Friday, July 18, 2008

Google chimes in as U.S. Senate explores investment in clean energy

With high fuel prices and a troubled credit market dragging down the U.S. economy, why is now the right time for more investment in breakthrough energy technology?

Earlier this week,'s Director of Climate Change and Energy Initiatives, Dan Reicher, offered an answer to that question at a hearing before the Senate Energy and Natural Resources Committee. The session examined important legislation aimed at making it easier for clean and energy efficient technologies to get the funding they need to make it from the drawing board to the mainstream, where they can make a real impact on our economy and energy security.

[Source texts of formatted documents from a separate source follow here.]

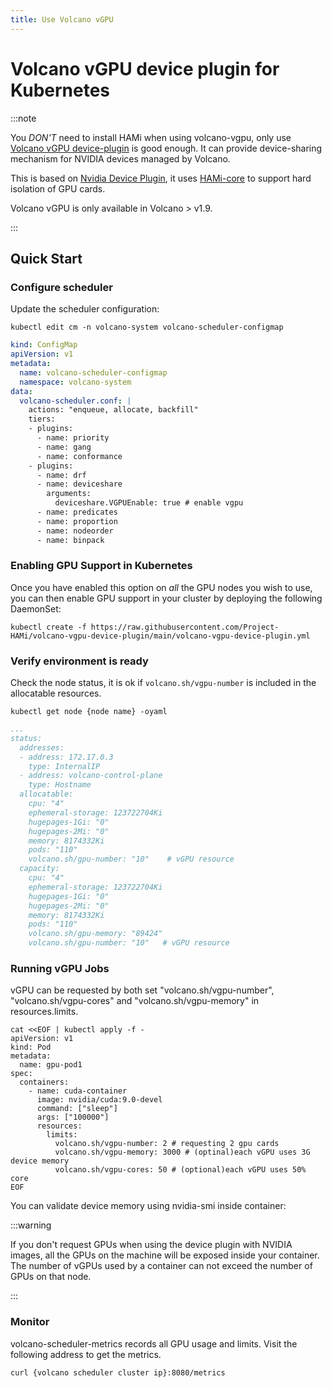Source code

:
 ```yaml
---
title: Use Volcano vGPU
---
```


# Volcano vGPU device plugin for Kubernetes

:::note

You *DON'T* need to install HAMi when using volcano-vgpu, only use  
[Volcano vGPU device-plugin](https://github.com/Project-HAMi/volcano-vgpu-device-plugin) is good enough. It can provide device-sharing mechanism for NVIDIA devices managed by Volcano.

This is based on [Nvidia Device Plugin](https://github.com/NVIDIA/k8s-device-plugin), it uses [HAMi-core](https://github.com/Project-HAMi/HAMi-core) to support hard isolation of GPU cards.

Volcano vGPU is only available in Volcano > v1.9.

:::

## Quick Start

### Configure scheduler

Update the scheduler configuration:

```shell
kubectl edit cm -n volcano-system volcano-scheduler-configmap
```

```yaml
kind: ConfigMap
apiVersion: v1
metadata:
  name: volcano-scheduler-configmap
  namespace: volcano-system
data:
  volcano-scheduler.conf: |
    actions: "enqueue, allocate, backfill"
    tiers:
    - plugins:
      - name: priority
      - name: gang
      - name: conformance
    - plugins:
      - name: drf
      - name: deviceshare
        arguments:
          deviceshare.VGPUEnable: true # enable vgpu
      - name: predicates
      - name: proportion
      - name: nodeorder
      - name: binpack
```

### Enabling GPU Support in Kubernetes

Once you have enabled this option on *all* the GPU nodes you wish to use,
you can then enable GPU support in your cluster by deploying the following DaemonSet:

```shell
kubectl create -f https://raw.githubusercontent.com/Project-HAMi/volcano-vgpu-device-plugin/main/volcano-vgpu-device-plugin.yml
```

### Verify environment is ready

Check the node status, it is ok if `volcano.sh/vgpu-number` is included in the allocatable resources.

```shell
kubectl get node {node name} -oyaml
```

```yaml
...
status:
  addresses:
  - address: 172.17.0.3
    type: InternalIP
  - address: volcano-control-plane
    type: Hostname
  allocatable:
    cpu: "4"
    ephemeral-storage: 123722704Ki
    hugepages-1Gi: "0"
    hugepages-2Mi: "0"
    memory: 8174332Ki
    pods: "110"
    volcano.sh/gpu-number: "10"    # vGPU resource
  capacity:
    cpu: "4"
    ephemeral-storage: 123722704Ki
    hugepages-1Gi: "0"
    hugepages-2Mi: "0"
    memory: 8174332Ki
    pods: "110"
    volcano.sh/gpu-memory: "89424"
    volcano.sh/gpu-number: "10"   # vGPU resource
```

### Running vGPU Jobs

vGPU can be requested by both set "volcano.sh/vgpu-number", "volcano.sh/vgpu-cores" and "volcano.sh/vgpu-memory" in resources.limits.

```shell
cat <<EOF | kubectl apply -f -
apiVersion: v1
kind: Pod
metadata:
  name: gpu-pod1
spec:
  containers:
    - name: cuda-container
      image: nvidia/cuda:9.0-devel
      command: ["sleep"]
      args: ["100000"]
      resources:
        limits:
          volcano.sh/vgpu-number: 2 # requesting 2 gpu cards
          volcano.sh/vgpu-memory: 3000 # (optinal)each vGPU uses 3G device memory
          volcano.sh/vgpu-cores: 50 # (optional)each vGPU uses 50% core
EOF
```

You can validate device memory using nvidia-smi inside container:

:::warning

If you don't request GPUs when using the device plugin with NVIDIA images, all
the GPUs on the machine will be exposed inside your container.
The number of vGPUs used by a container can not exceed the number of GPUs on that node.

:::

### Monitor

volcano-scheduler-metrics records all GPU usage and limits. Visit the following address to get the metrics.

```shell
curl {volcano scheduler cluster ip}:8080/metrics
```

Dan's testimony focused on two points. First, he argued that legislation aimed at spurring clean technology deployment must focus on financing promising high-risk projects in their early stages, so that they make it through the investment "Valley of Death" between the pilot project stage and full-scale commercial implementation. Second, he explained that a secondary market for energy project loans, and government-sponsored loan guarantees would make lending in this space more attractive.

Dan proposed that the two current pieces of legislation, offered separately by Chairman Jeff Bingaman and Ranking Member Pete V. Domenici, could be combined to move this issue forward.

1 comment:

Jake de Grazia said...

Why should the government provide this kind of financing and not private investors?

I mean I understand in theory that since the markets aren't perfect, we might be smart to meddle a bit to level the playing fields, but I worry about the government's definition of "promising."

There must be thousands of projects that could be supported, all of which probably have reasonable arguments why their technologies are THE magic beans, and the government can't finance them all. Who make the investment decisions? How are they made? And do these people have successful track records?

Sorry to be skeptical. I would absolutely love to see the best of these technologies get to market and make their contributions to the energy revolution, but I have some fears about the government's ability to make good investments.